I am the happiest man alive. A year ago, six months ago, I thought that I was
an artist. I no longer think about it, I am. Everything that was literature has
fallen from me. There are no more books to be written, thank God.

This then? This is not a book. This is libel, slander, defamation of character.
This is not a book, in the ordinary sense of the word. No, this is a prolonged
insult, a gob of spit in the face of Art, a kick in the pants to God, Man,
Destiny, Time, Love, Beauty... what you will. I am going to sing for you, a
little off key perhaps but I will sing. I will sing while you croak, I will dance
over your dirty corpse....



I don't know about opening paragraphs, but I do remember this one:

"Josef K woke up and found he had NOT turned into a gigantic insect, and immediately set about finding this Kafka fellow who had been going around spreading rumours about him."  :laughing:


I never shut up about James Joyce, and Finnegans Wake is a fine example of a great opening.

To those few who aren't aware, the entire work forms a cycle, the book ending with the sentence-fragment "a way a lone a last a loved a long the" and beginning by finishing that sentence: "riverrun, past Eve and Adam's, from swerve of shore to bend of bay, brings us by a commodius vicus of recirculation back to Howth Castle and Environs."

(I'm like this all the time.)

Quote from: SGR on Jan 12, 2025, 10:35 PMThe first few paragraphs of Henry Miller's Tropic of Cancer, which to Lisna's point, is one of my favorite novels. Henry Miller's caustic and sardonic writing style was massively influential on my own creative writing style during my college years:

I've never read any Henry Miller but I like the way that opening section gets better, more combative as it goes along. Nice edition too, with its "Not To Be Imported..." badge of honour. Never read Henry Miller, but I learnt a fair bit about the guy and his romances, through the eyes of Anaïs Nin, in :-



^ Sadly, a strap-line of "Now A Sensuous Film" does not look so good on my shelves as "Not To Be Imported..." would have. :(

I didn't know you did any creative writing, SGR; have you ever posted anything here or on MB ?

Quote from: innerspaceboy on Jan 12, 2025, 11:44 PMI never shut up about James Joyce, and Finnegans Wake is a fine example of a great opening.

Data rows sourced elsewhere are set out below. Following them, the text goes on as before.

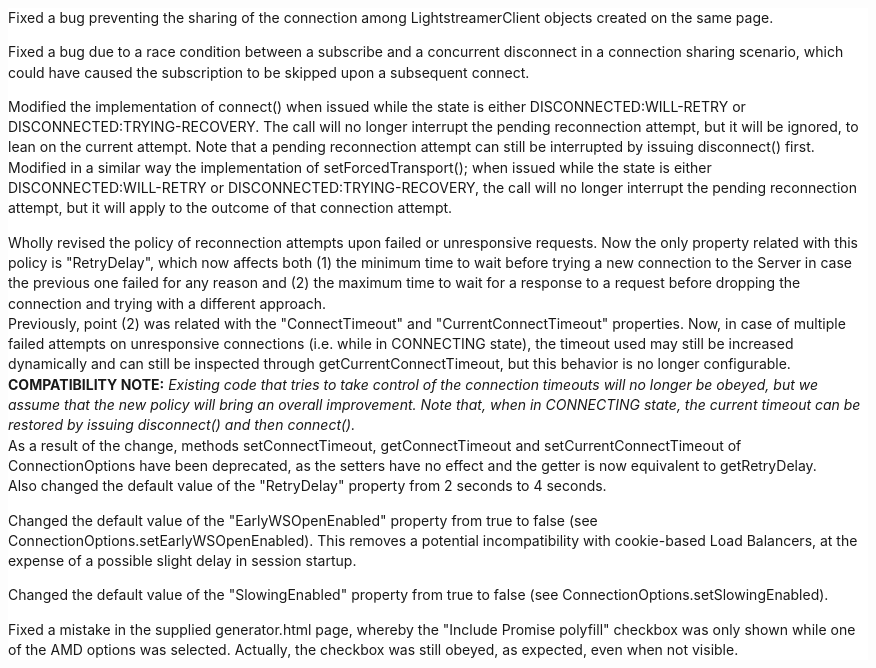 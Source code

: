 Fixed a bug preventing the sharing of the connection among
LightstreamerClient objects created on the same page.

Fixed a bug due to a race condition between a subscribe and a concurrent
disconnect in a connection sharing scenario, which could have caused the
subscription to be skipped upon a subsequent connect.

Modified the implementation of connect() when issued while the state is
either DISCONNECTED:WILL-RETRY or DISCONNECTED:TRYING-RECOVERY. The call
will no longer interrupt the pending reconnection attempt, but it will
be ignored, to lean on the current attempt. Note that a pending
reconnection attempt can still be interrupted by issuing disconnect()
first.\
 Modified in a similar way the implementation of setForcedTransport();
when issued while the state is either DISCONNECTED:WILL-RETRY or
DISCONNECTED:TRYING-RECOVERY, the call will no longer interrupt the
pending reconnection attempt, but it will apply to the outcome of that
connection attempt.

Wholly revised the policy of reconnection attempts upon failed or
unresponsive requests. Now the only property related with this policy is
"RetryDelay", which now affects both (1) the minimum time to wait before
trying a new connection to the Server in case the previous one failed
for any reason and (2) the maximum time to wait for a response to a
request before dropping the connection and trying with a different
approach.\
 Previously, point (2) was related with the "ConnectTimeout" and
"CurrentConnectTimeout" properties. Now, in case of multiple failed
attempts on unresponsive connections (i.e. while in CONNECTING state),
the timeout used may still be increased dynamically and can still be
inspected through getCurrentConnectTimeout, but this behavior is no
longer configurable.<br/>
<b>COMPATIBILITY NOTE:</b> <i>Existing code that tries to
take control of the connection timeouts will no longer be obeyed, but we
assume that the new policy will bring an overall improvement. Note that,
when in CONNECTING state, the current timeout can be restored by issuing
disconnect() and then connect().</i><br/>
As a result of the change, methods
setConnectTimeout, getConnectTimeout and setCurrentConnectTimeout of
ConnectionOptions have been deprecated, as the setters have no effect
and the getter is now equivalent to getRetryDelay.\
 Also changed the default value of the "RetryDelay" property from 2
seconds to 4 seconds.

Changed the default value of the "EarlyWSOpenEnabled" property from true
to false (see ConnectionOptions.setEarlyWSOpenEnabled). This removes a
potential incompatibility with cookie-based Load Balancers, at the
expense of a possible slight delay in session startup.

Changed the default value of the "SlowingEnabled" property from true to
false (see ConnectionOptions.setSlowingEnabled).

Fixed a mistake in the supplied generator.html page, whereby the
"Include Promise polyfill" checkbox was only shown while one of the AMD
options was selected. Actually, the checkbox was still obeyed, as
expected, even when not visible.
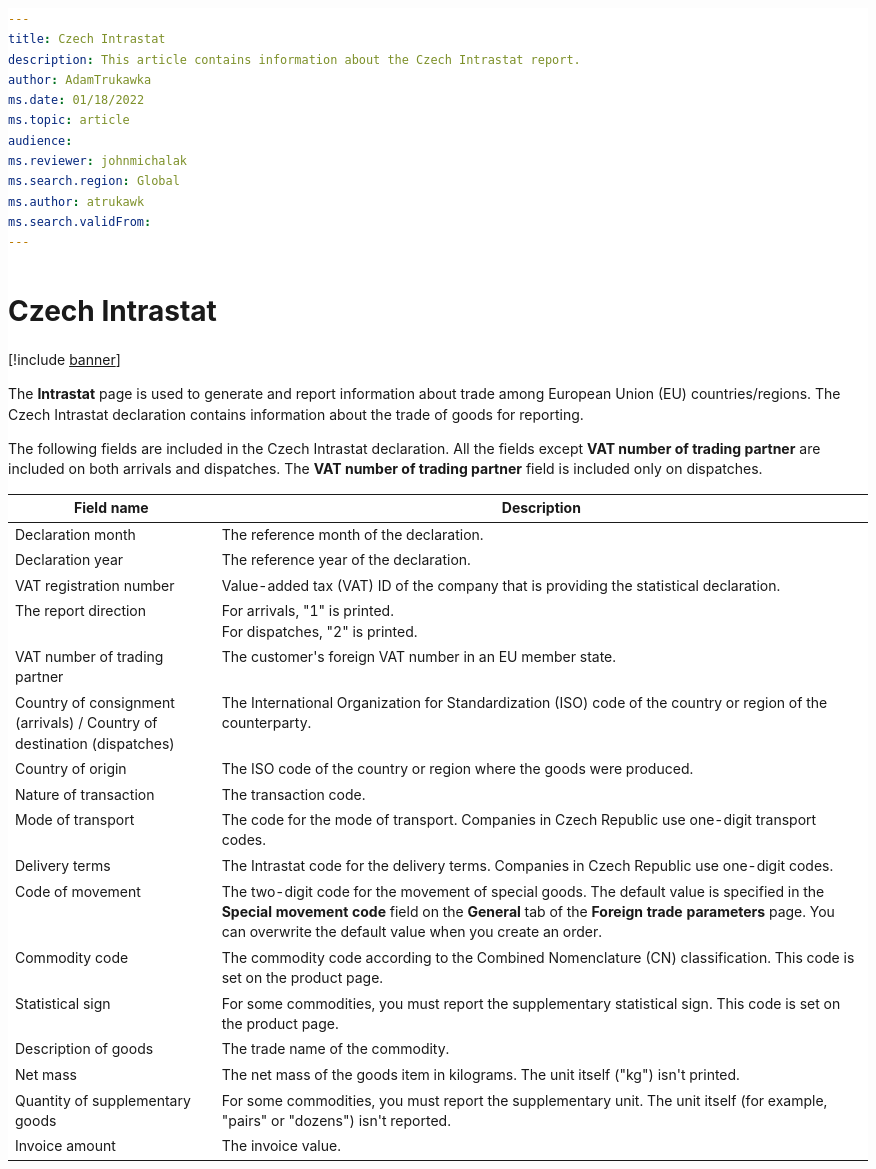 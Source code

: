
 ```yaml
---
title: Czech Intrastat
description: This article contains information about the Czech Intrastat report.
author: AdamTrukawka
ms.date: 01/18/2022
ms.topic: article
audience: 
ms.reviewer: johnmichalak
ms.search.region: Global
ms.author: atrukawk
ms.search.validFrom: 
---
```


# Czech Intrastat

[!include [banner](../../includes/banner.md)]

The **Intrastat** page is used to generate and report information about trade among European Union (EU) countries/regions. The Czech Intrastat declaration contains information about the trade of goods for reporting.

The following fields are included in the Czech Intrastat declaration. All the fields except **VAT number of trading partner** are included on both arrivals and dispatches. The **VAT number of trading partner** field is included only on dispatches.

| Field name | Description |
|-------------------------|-------------------------|
| Declaration month | The reference month of the declaration. |
| Declaration year | The reference year of the declaration. |
| VAT registration number | Value-added tax (VAT) ID of the company that is providing the statistical declaration. |
| The report direction | For arrivals, "1" is printed.</br>For dispatches, "2" is printed. |
| VAT number of trading partner | The customer's foreign VAT number in an EU member state. |
| Country of consignment (arrivals) / Country of destination (dispatches) | The International Organization for Standardization (ISO) code of the country or region of the counterparty. |
| Country of origin | The ISO code of the country or region where the goods were produced. |
| Nature of transaction | The transaction code. |
| Mode of transport | The code for the mode of transport. Companies in Czech Republic use one-digit transport codes. |
| Delivery terms | The Intrastat code for the delivery terms. Companies in Czech Republic use one-digit codes. |
| Code of movement | The two-digit code for the movement of special goods. The default value is specified in the **Special movement code** field on the **General** tab of the **Foreign trade parameters** page. You can overwrite the default value when you create an order. |
| Commodity code | The commodity code according to the Combined Nomenclature (CN) classification. This code is set on the product page. |
| Statistical sign | For some commodities, you must report the supplementary statistical sign. This code is set on the product page. |
| Description of goods | The trade name of the commodity. |
| Net mass | The net mass of the goods item in kilograms. The unit itself ("kg") isn't printed. |
| Quantity of supplementary goods | For some commodities, you must report the supplementary unit. The unit itself (for example, "pairs" or "dozens") isn't reported. |
| Invoice amount | The invoice value. |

To those few who aren't aware, the entire work forms a cycle, the book ending with the sentence-fragment "a way a lone a last a loved a long the" and beginning by finishing that sentence: "riverrun, past Eve and Adam's, from swerve of shore to bend of bay, brings us by a commodius vicus of recirculation back to Howth Castle and Environs."

^ HaHa ! This is James Joyce living up to his reputation a bit more: making his readers think, not just read.

What you desire is of lesser value than what you have found.